▸ PROVIDED ENTRIES:

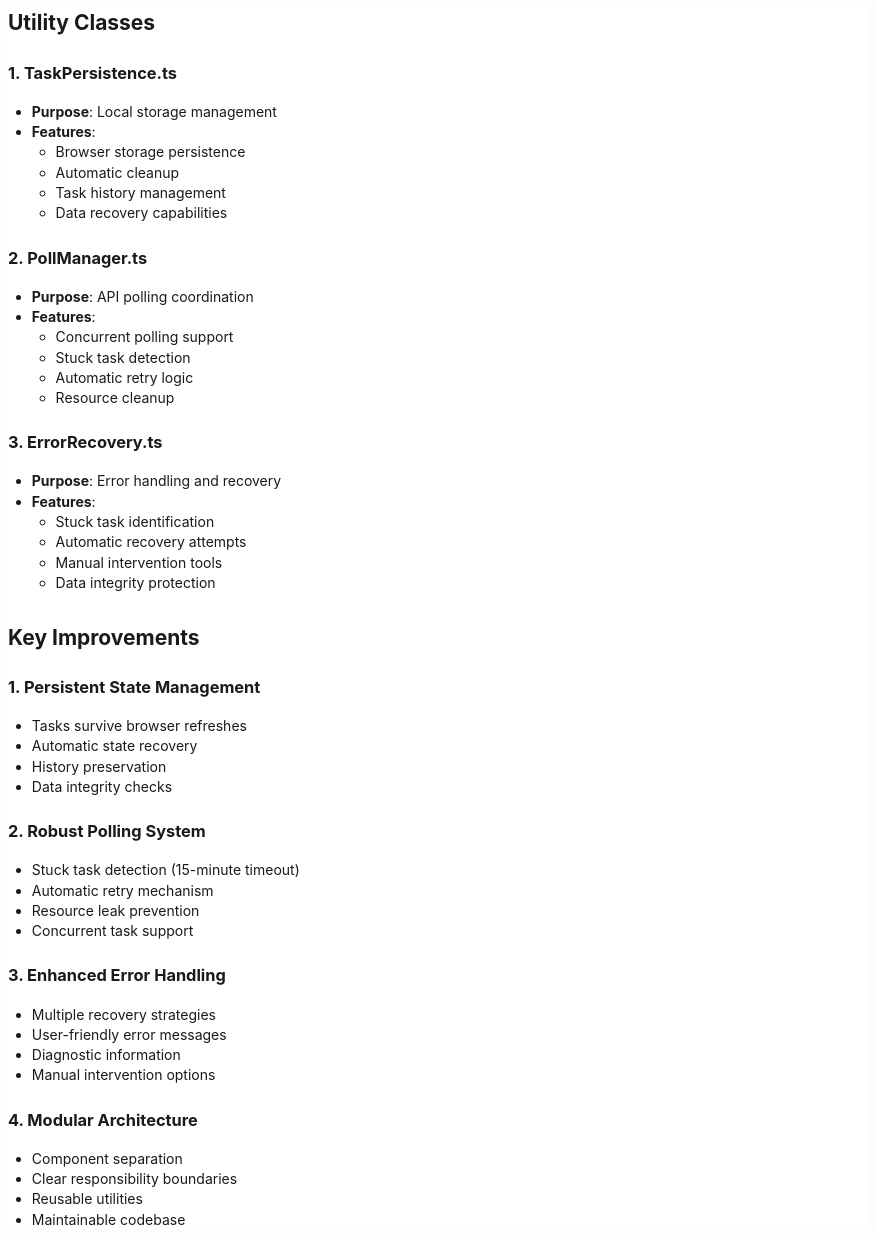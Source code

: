 ## Utility Classes

### 1. TaskPersistence.ts
- **Purpose**: Local storage management
- **Features**:
  - Browser storage persistence
  - Automatic cleanup
  - Task history management
  - Data recovery capabilities

### 2. PollManager.ts
- **Purpose**: API polling coordination
- **Features**:
  - Concurrent polling support
  - Stuck task detection
  - Automatic retry logic
  - Resource cleanup

### 3. ErrorRecovery.ts
- **Purpose**: Error handling and recovery
- **Features**:
  - Stuck task identification
  - Automatic recovery attempts
  - Manual intervention tools
  - Data integrity protection

## Key Improvements

### 1. **Persistent State Management**
- Tasks survive browser refreshes
- Automatic state recovery
- History preservation
- Data integrity checks

### 2. **Robust Polling System**
- Stuck task detection (15-minute timeout)
- Automatic retry mechanism
- Resource leak prevention
- Concurrent task support

### 3. **Enhanced Error Handling**
- Multiple recovery strategies
- User-friendly error messages
- Diagnostic information
- Manual intervention options

### 4. **Modular Architecture**
- Component separation
- Clear responsibility boundaries
- Reusable utilities
- Maintainable codebase

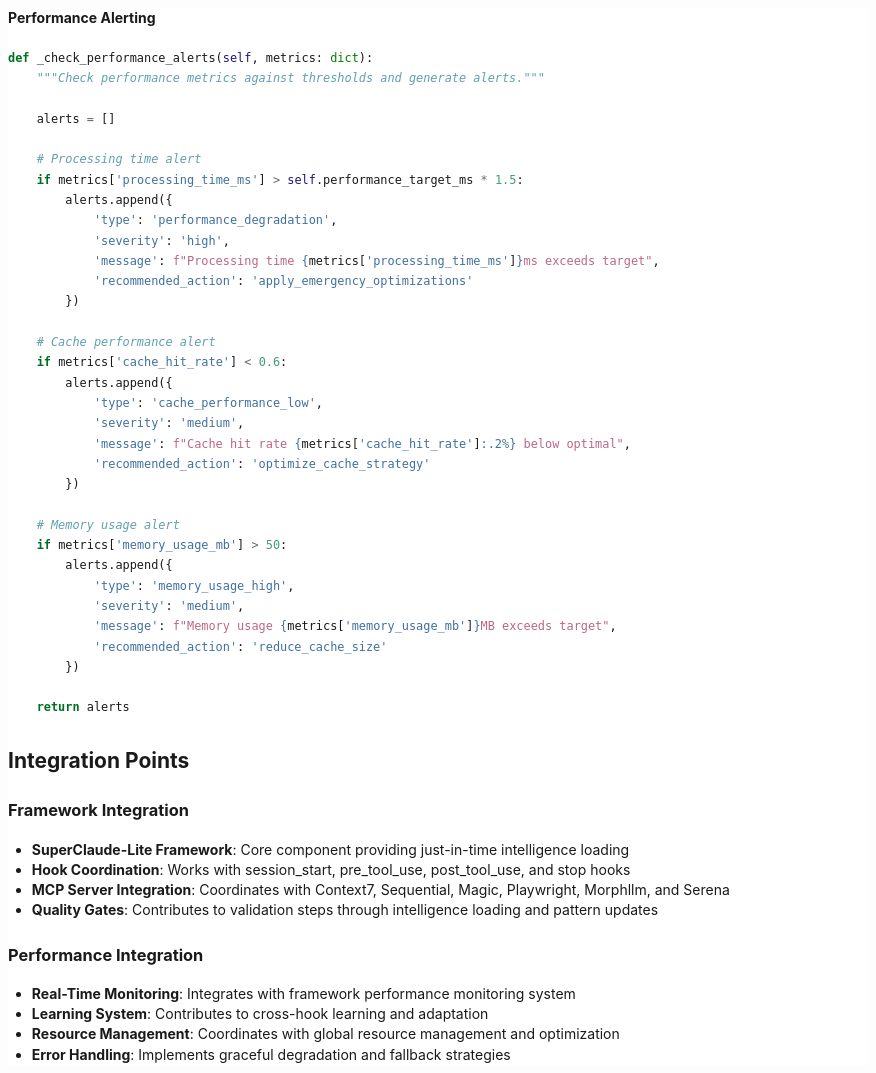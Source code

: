 #### Performance Alerting
```python
def _check_performance_alerts(self, metrics: dict):
    """Check performance metrics against thresholds and generate alerts."""
    
    alerts = []
    
    # Processing time alert
    if metrics['processing_time_ms'] > self.performance_target_ms * 1.5:
        alerts.append({
            'type': 'performance_degradation',
            'severity': 'high',
            'message': f"Processing time {metrics['processing_time_ms']}ms exceeds target",
            'recommended_action': 'apply_emergency_optimizations'
        })
    
    # Cache performance alert
    if metrics['cache_hit_rate'] < 0.6:
        alerts.append({
            'type': 'cache_performance_low',
            'severity': 'medium',
            'message': f"Cache hit rate {metrics['cache_hit_rate']:.2%} below optimal",
            'recommended_action': 'optimize_cache_strategy'
        })
    
    # Memory usage alert
    if metrics['memory_usage_mb'] > 50:
        alerts.append({
            'type': 'memory_usage_high',
            'severity': 'medium',
            'message': f"Memory usage {metrics['memory_usage_mb']}MB exceeds target",
            'recommended_action': 'reduce_cache_size'
        })
    
    return alerts
```

## Integration Points

### Framework Integration
- **SuperClaude-Lite Framework**: Core component providing just-in-time intelligence loading
- **Hook Coordination**: Works with session_start, pre_tool_use, post_tool_use, and stop hooks
- **MCP Server Integration**: Coordinates with Context7, Sequential, Magic, Playwright, Morphllm, and Serena
- **Quality Gates**: Contributes to validation steps through intelligence loading and pattern updates

### Performance Integration
- **Real-Time Monitoring**: Integrates with framework performance monitoring system
- **Learning System**: Contributes to cross-hook learning and adaptation
- **Resource Management**: Coordinates with global resource management and optimization
- **Error Handling**: Implements graceful degradation and fallback strategies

▸ ABOUT THIS EXERCISE:
Pick each line holding the word "Data" out of the listing.

▸ RESPONSE BELOW:
  - Data recovery capabilities
  - Data integrity protection
- Data integrity checks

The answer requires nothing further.